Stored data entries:
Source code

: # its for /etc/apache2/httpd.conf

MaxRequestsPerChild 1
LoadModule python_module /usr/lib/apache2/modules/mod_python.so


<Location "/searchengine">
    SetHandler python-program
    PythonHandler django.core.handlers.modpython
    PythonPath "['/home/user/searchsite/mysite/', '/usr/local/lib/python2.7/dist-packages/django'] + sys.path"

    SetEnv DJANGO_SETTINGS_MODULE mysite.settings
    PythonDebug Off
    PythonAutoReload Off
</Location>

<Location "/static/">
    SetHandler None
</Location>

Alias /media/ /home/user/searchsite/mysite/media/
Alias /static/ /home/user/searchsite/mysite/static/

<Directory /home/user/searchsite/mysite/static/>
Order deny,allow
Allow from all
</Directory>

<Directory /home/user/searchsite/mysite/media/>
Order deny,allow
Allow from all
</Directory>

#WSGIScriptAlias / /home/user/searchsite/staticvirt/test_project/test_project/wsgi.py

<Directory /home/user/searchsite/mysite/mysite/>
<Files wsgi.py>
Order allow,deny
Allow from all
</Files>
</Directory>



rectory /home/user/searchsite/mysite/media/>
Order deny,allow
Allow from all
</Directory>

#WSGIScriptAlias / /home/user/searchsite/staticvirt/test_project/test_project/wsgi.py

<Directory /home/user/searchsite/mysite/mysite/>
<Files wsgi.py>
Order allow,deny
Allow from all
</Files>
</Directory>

# Brief:
All of the entries above need to be set down again exactly.

# Result of the task:
Source code

: # its for /etc/apache2/httpd.conf

MaxRequestsPerChild 1
LoadModule python_module /usr/lib/apache2/modules/mod_python.so


<Location "/searchengine">
    SetHandler python-program
    PythonHandler django.core.handlers.modpython
    PythonPath "['/home/user/searchsite/mysite/', '/usr/local/lib/python2.7/dist-packages/django'] + sys.path"

    SetEnv DJANGO_SETTINGS_MODULE mysite.settings
    PythonDebug Off
    PythonAutoReload Off
</Location>

<Location "/static/">
    SetHandler None
</Location>

Alias /media/ /home/user/searchsite/mysite/media/
Alias /static/ /home/user/searchsite/mysite/static/

<Directory /home/user/searchsite/mysite/static/>
Order deny,allow
Allow from all
</Directory>

<Directory /home/user/searchsite/mysite/media/>
Order deny,allow
Allow from all
</Directory>

#WSGIScriptAlias / /home/user/searchsite/staticvirt/test_project/test_project/wsgi.py

<Directory /home/user/searchsite/mysite/mysite/>
<Files wsgi.py>
Order allow,deny
Allow from all
</Files>
</Directory>



rectory /home/user/searchsite/mysite/media/>
Order deny,allow
Allow from all
</Directory>

#WSGIScriptAlias / /home/user/searchsite/staticvirt/test_project/test_project/wsgi.py

<Directory /home/user/searchsite/mysite/mysite/>
<Files wsgi.py>
Order allow,deny
Allow from all
</Files>
</Directory>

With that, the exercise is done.